* DATA SHOWN:

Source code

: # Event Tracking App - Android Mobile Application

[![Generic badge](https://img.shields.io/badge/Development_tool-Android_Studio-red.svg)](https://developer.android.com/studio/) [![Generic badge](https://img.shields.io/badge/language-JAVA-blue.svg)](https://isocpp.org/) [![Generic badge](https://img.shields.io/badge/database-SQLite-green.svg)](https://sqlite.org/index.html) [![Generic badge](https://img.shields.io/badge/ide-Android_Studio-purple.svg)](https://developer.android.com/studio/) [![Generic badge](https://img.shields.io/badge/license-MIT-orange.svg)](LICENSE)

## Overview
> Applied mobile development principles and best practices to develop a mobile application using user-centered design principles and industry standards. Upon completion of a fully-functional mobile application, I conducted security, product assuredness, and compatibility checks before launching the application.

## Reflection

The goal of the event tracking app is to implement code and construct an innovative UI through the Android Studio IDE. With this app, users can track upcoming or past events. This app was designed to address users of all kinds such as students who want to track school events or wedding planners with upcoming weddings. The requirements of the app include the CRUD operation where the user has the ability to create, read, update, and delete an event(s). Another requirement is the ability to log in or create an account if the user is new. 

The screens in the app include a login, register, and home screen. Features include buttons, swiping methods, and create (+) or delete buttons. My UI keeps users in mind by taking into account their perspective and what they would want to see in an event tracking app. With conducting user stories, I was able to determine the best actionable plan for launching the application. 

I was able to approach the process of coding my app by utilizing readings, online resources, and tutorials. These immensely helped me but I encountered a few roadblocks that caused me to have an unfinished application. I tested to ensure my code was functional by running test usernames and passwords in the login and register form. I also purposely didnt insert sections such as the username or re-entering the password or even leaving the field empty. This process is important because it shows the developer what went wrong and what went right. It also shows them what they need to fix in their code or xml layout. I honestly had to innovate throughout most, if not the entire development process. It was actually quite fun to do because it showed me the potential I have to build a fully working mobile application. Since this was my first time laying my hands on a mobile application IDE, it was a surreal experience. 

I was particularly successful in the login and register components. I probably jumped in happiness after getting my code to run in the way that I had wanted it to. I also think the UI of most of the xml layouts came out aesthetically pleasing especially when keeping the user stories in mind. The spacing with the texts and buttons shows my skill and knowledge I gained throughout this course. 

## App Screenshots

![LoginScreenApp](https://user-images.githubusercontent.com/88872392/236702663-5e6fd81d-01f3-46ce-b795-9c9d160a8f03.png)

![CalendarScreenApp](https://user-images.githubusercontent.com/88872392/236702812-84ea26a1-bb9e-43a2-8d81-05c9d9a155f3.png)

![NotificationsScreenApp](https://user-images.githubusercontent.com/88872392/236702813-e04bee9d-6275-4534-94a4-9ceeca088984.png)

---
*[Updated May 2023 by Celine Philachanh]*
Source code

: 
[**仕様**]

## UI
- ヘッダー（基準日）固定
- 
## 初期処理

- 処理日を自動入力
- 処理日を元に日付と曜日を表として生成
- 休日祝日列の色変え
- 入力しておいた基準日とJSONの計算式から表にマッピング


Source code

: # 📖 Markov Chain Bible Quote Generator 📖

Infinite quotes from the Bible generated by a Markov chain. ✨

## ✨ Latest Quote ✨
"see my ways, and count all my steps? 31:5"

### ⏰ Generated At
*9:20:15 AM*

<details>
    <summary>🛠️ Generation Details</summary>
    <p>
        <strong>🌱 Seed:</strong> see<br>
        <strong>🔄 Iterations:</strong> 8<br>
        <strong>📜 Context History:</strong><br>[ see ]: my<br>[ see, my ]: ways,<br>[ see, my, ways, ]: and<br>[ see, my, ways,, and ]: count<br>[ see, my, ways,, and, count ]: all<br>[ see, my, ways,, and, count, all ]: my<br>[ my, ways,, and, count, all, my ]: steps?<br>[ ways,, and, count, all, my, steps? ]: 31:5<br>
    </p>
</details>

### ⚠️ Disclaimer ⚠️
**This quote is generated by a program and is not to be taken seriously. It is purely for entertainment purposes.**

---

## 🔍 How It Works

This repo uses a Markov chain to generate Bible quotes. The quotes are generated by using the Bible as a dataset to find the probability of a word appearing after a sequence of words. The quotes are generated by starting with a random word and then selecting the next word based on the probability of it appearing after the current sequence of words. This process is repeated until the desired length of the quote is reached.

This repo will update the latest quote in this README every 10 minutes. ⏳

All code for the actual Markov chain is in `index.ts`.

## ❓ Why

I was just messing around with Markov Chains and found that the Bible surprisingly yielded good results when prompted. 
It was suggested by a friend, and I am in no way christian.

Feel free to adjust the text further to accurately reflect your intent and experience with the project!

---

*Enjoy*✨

* TASK DIRECTIONS: Set the whole listing down again, unchanged.

* TASK RESPONSE:
Source code

: # Event Tracking App - Android Mobile Application

[![Generic badge](https://img.shields.io/badge/Development_tool-Android_Studio-red.svg)](https://developer.android.com/studio/) [![Generic badge](https://img.shields.io/badge/language-JAVA-blue.svg)](https://isocpp.org/) [![Generic badge](https://img.shields.io/badge/database-SQLite-green.svg)](https://sqlite.org/index.html) [![Generic badge](https://img.shields.io/badge/ide-Android_Studio-purple.svg)](https://developer.android.com/studio/) [![Generic badge](https://img.shields.io/badge/license-MIT-orange.svg)](LICENSE)

## Overview
> Applied mobile development principles and best practices to develop a mobile application using user-centered design principles and industry standards. Upon completion of a fully-functional mobile application, I conducted security, product assuredness, and compatibility checks before launching the application.

## Reflection

The goal of the event tracking app is to implement code and construct an innovative UI through the Android Studio IDE. With this app, users can track upcoming or past events. This app was designed to address users of all kinds such as students who want to track school events or wedding planners with upcoming weddings. The requirements of the app include the CRUD operation where the user has the ability to create, read, update, and delete an event(s). Another requirement is the ability to log in or create an account if the user is new. 

The screens in the app include a login, register, and home screen. Features include buttons, swiping methods, and create (+) or delete buttons. My UI keeps users in mind by taking into account their perspective and what they would want to see in an event tracking app. With conducting user stories, I was able to determine the best actionable plan for launching the application. 

I was able to approach the process of coding my app by utilizing readings, online resources, and tutorials. These immensely helped me but I encountered a few roadblocks that caused me to have an unfinished application. I tested to ensure my code was functional by running test usernames and passwords in the login and register form. I also purposely didnt insert sections such as the username or re-entering the password or even leaving the field empty. This process is important because it shows the developer what went wrong and what went right. It also shows them what they need to fix in their code or xml layout. I honestly had to innovate throughout most, if not the entire development process. It was actually quite fun to do because it showed me the potential I have to build a fully working mobile application. Since this was my first time laying my hands on a mobile application IDE, it was a surreal experience. 

I was particularly successful in the login and register components. I probably jumped in happiness after getting my code to run in the way that I had wanted it to. I also think the UI of most of the xml layouts came out aesthetically pleasing especially when keeping the user stories in mind. The spacing with the texts and buttons shows my skill and knowledge I gained throughout this course. 

## App Screenshots

![LoginScreenApp](https://user-images.githubusercontent.com/88872392/236702663-5e6fd81d-01f3-46ce-b795-9c9d160a8f03.png)

![CalendarScreenApp](https://user-images.githubusercontent.com/88872392/236702812-84ea26a1-bb9e-43a2-8d81-05c9d9a155f3.png)

![NotificationsScreenApp](https://user-images.githubusercontent.com/88872392/236702813-e04bee9d-6275-4534-94a4-9ceeca088984.png)

---
*[Updated May 2023 by Celine Philachanh]*
Source code

: 
[**仕様**]

## UI
- ヘッダー（基準日）固定
- 
## 初期処理

- 処理日を自動入力
- 処理日を元に日付と曜日を表として生成
- 休日祝日列の色変え
- 入力しておいた基準日とJSONの計算式から表にマッピング


Source code

: # 📖 Markov Chain Bible Quote Generator 📖

Infinite quotes from the Bible generated by a Markov chain. ✨

## ✨ Latest Quote ✨
"see my ways, and count all my steps? 31:5"

### ⏰ Generated At
*9:20:15 AM*

<details>
    <summary>🛠️ Generation Details</summary>
    <p>
        <strong>🌱 Seed:</strong> see<br>
        <strong>🔄 Iterations:</strong> 8<br>
        <strong>📜 Context History:</strong><br>[ see ]: my<br>[ see, my ]: ways,<br>[ see, my, ways, ]: and<br>[ see, my, ways,, and ]: count<br>[ see, my, ways,, and, count ]: all<br>[ see, my, ways,, and, count, all ]: my<br>[ my, ways,, and, count, all, my ]: steps?<br>[ ways,, and, count, all, my, steps? ]: 31:5<br>
    </p>
</details>

### ⚠️ Disclaimer ⚠️
**This quote is generated by a program and is not to be taken seriously. It is purely for entertainment purposes.**

---

## 🔍 How It Works

This repo uses a Markov chain to generate Bible quotes. The quotes are generated by using the Bible as a dataset to find the probability of a word appearing after a sequence of words. The quotes are generated by starting with a random word and then selecting the next word based on the probability of it appearing after the current sequence of words. This process is repeated until the desired length of the quote is reached.

This repo will update the latest quote in this README every 10 minutes. ⏳

All code for the actual Markov chain is in `index.ts`.

## ❓ Why

I was just messing around with Markov Chains and found that the Bible surprisingly yielded good results when prompted. 
It was suggested by a friend, and I am in no way christian.

Feel free to adjust the text further to accurately reflect your intent and experience with the project!

---

*Enjoy*✨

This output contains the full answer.